#### Your objective:
The lines below starting at the line containing "3. Put the resulting" and ending at the line containing "As an actual" are to be repeated exactly, with both ends kept and nothing else added.

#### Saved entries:
┌──
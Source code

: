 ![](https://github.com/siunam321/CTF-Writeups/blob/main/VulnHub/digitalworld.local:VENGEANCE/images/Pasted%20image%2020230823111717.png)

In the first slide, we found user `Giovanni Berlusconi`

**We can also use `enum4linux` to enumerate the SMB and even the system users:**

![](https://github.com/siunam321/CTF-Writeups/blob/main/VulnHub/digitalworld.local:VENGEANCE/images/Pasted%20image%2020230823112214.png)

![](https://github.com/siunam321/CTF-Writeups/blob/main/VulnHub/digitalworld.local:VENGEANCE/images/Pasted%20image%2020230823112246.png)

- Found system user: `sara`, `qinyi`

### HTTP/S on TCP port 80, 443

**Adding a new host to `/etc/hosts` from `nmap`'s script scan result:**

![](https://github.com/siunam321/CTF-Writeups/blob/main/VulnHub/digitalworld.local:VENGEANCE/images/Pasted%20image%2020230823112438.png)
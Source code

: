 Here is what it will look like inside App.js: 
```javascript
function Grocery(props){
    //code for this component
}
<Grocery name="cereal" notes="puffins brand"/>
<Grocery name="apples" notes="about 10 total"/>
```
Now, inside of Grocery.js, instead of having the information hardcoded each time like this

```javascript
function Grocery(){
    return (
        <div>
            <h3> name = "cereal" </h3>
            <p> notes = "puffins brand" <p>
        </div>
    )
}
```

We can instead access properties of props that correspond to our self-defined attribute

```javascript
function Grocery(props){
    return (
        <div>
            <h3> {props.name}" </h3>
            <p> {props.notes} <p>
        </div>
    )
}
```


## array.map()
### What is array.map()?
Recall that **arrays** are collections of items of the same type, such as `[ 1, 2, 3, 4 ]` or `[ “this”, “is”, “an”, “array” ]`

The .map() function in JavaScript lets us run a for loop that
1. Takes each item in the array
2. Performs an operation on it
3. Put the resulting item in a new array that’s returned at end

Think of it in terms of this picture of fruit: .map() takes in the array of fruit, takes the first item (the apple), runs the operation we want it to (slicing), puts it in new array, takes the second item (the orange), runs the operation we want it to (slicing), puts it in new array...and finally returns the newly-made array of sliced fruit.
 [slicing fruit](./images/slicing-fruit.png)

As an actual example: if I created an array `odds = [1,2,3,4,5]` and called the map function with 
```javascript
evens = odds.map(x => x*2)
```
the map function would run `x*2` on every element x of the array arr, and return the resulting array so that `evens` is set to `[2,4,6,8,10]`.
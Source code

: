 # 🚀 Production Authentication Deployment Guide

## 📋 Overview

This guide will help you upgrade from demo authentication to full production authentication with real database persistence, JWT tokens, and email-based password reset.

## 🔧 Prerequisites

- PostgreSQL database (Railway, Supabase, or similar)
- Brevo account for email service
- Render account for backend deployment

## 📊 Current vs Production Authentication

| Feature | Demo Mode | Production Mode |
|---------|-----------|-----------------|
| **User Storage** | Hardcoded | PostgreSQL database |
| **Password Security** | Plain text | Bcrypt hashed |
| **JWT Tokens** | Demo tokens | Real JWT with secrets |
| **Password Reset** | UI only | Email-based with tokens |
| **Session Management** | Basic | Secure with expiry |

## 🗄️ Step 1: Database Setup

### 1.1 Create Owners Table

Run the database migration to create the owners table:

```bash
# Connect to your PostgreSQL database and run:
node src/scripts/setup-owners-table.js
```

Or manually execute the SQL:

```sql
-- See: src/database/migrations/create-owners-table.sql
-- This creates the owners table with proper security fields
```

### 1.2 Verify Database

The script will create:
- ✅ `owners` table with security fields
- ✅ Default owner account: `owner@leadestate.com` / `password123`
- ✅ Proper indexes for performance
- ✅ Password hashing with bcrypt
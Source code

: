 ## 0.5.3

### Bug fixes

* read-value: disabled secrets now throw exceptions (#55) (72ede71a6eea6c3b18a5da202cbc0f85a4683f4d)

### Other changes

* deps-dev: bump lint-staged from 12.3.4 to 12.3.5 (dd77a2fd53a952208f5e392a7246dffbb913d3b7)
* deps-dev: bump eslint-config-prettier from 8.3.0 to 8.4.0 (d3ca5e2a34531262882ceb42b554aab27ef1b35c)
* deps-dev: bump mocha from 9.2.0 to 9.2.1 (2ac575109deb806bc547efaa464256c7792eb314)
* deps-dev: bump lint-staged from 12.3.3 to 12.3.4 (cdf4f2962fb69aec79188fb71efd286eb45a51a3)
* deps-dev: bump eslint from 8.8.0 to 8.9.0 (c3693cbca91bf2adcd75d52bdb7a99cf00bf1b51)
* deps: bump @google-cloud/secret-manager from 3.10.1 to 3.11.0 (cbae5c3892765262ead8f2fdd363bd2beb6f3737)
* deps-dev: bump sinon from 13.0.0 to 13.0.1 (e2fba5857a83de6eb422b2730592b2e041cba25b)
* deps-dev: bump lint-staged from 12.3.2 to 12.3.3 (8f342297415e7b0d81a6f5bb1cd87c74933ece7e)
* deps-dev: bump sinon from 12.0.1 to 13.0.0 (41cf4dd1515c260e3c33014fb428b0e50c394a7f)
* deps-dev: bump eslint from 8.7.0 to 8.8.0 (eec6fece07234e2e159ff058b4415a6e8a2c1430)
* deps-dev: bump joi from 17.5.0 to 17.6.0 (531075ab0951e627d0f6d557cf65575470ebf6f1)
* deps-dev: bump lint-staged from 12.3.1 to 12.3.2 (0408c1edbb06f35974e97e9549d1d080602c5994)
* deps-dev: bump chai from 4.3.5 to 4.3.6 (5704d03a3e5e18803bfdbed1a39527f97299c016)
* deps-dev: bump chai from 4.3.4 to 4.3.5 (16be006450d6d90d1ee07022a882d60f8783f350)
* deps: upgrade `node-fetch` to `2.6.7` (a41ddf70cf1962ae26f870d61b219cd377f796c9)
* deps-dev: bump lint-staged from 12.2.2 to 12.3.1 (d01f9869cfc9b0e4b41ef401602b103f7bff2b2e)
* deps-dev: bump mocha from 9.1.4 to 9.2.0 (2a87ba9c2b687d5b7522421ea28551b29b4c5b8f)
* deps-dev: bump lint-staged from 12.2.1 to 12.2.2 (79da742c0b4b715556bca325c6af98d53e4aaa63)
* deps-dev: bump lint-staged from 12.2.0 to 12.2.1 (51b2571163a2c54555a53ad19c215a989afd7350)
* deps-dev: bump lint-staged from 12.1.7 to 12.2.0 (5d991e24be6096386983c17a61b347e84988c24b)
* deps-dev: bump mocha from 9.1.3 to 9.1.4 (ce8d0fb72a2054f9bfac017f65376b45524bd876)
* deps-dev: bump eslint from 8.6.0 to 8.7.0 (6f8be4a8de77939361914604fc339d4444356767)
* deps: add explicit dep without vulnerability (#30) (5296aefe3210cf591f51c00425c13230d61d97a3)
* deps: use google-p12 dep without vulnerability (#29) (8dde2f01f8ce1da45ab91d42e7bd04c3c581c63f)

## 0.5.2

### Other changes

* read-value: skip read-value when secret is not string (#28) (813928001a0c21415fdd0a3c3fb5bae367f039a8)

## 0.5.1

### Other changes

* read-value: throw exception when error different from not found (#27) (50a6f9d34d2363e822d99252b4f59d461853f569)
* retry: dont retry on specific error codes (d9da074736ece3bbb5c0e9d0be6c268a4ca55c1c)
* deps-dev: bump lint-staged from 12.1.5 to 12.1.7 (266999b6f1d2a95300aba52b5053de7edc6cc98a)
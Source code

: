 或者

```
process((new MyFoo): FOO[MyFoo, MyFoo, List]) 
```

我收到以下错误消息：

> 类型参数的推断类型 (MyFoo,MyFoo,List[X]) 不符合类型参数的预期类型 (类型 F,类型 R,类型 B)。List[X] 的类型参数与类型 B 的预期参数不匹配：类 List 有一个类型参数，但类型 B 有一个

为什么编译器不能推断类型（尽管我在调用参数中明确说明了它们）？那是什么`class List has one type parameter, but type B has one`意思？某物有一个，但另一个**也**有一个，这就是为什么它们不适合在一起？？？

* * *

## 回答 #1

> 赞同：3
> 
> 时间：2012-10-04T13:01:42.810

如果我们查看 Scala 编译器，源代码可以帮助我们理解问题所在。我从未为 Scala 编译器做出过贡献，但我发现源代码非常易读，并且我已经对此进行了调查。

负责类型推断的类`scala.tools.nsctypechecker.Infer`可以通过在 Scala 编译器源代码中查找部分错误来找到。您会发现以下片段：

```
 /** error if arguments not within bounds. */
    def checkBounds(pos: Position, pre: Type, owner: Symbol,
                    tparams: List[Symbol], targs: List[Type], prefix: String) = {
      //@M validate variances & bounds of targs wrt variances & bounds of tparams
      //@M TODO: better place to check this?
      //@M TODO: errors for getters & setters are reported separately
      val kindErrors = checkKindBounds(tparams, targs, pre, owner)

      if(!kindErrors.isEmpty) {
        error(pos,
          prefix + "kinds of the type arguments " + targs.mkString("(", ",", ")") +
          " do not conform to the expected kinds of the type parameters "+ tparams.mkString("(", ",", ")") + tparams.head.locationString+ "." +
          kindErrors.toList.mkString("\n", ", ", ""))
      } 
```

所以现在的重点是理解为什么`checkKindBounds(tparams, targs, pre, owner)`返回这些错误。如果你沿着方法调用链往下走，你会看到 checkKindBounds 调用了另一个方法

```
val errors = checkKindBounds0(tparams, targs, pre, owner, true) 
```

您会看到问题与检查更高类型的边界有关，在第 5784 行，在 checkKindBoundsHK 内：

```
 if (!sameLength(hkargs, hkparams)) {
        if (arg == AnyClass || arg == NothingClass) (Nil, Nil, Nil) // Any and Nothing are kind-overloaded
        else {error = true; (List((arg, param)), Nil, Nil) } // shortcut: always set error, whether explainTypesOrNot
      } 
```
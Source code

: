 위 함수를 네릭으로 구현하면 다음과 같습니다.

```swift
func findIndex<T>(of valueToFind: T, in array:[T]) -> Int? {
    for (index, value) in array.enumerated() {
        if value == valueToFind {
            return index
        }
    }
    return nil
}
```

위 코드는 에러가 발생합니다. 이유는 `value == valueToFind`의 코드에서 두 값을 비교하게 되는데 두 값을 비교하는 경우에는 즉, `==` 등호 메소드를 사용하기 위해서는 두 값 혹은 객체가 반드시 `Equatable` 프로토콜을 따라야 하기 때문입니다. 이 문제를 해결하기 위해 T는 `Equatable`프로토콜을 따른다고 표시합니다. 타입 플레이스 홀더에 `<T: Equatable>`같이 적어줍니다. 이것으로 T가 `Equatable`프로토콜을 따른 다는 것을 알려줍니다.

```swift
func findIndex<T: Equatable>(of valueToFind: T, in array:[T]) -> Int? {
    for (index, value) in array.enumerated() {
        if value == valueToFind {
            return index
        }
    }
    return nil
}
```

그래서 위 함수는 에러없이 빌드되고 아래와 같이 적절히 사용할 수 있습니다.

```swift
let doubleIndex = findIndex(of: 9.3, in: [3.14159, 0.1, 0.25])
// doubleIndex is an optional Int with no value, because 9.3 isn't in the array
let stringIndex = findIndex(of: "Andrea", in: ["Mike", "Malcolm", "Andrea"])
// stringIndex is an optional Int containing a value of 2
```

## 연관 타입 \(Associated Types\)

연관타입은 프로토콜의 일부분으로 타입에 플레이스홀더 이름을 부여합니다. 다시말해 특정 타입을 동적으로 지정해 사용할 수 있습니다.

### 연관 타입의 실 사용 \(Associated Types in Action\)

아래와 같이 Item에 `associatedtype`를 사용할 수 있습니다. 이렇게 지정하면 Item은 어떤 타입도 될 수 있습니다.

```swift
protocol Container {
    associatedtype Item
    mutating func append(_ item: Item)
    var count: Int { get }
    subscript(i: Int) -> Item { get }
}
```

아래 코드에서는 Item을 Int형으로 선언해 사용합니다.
└──
#### Solution for this problem:
3. Put the resulting item in a new array that’s returned at end

Think of it in terms of this picture of fruit: .map() takes in the array of fruit, takes the first item (the apple), runs the operation we want it to (slicing), puts it in new array, takes the second item (the orange), runs the operation we want it to (slicing), puts it in new array...and finally returns the newly-made array of sliced fruit.
 [slicing fruit](./images/slicing-fruit.png)

As an actual example: if I created an array `odds = [1,2,3,4,5]` and called the map function with 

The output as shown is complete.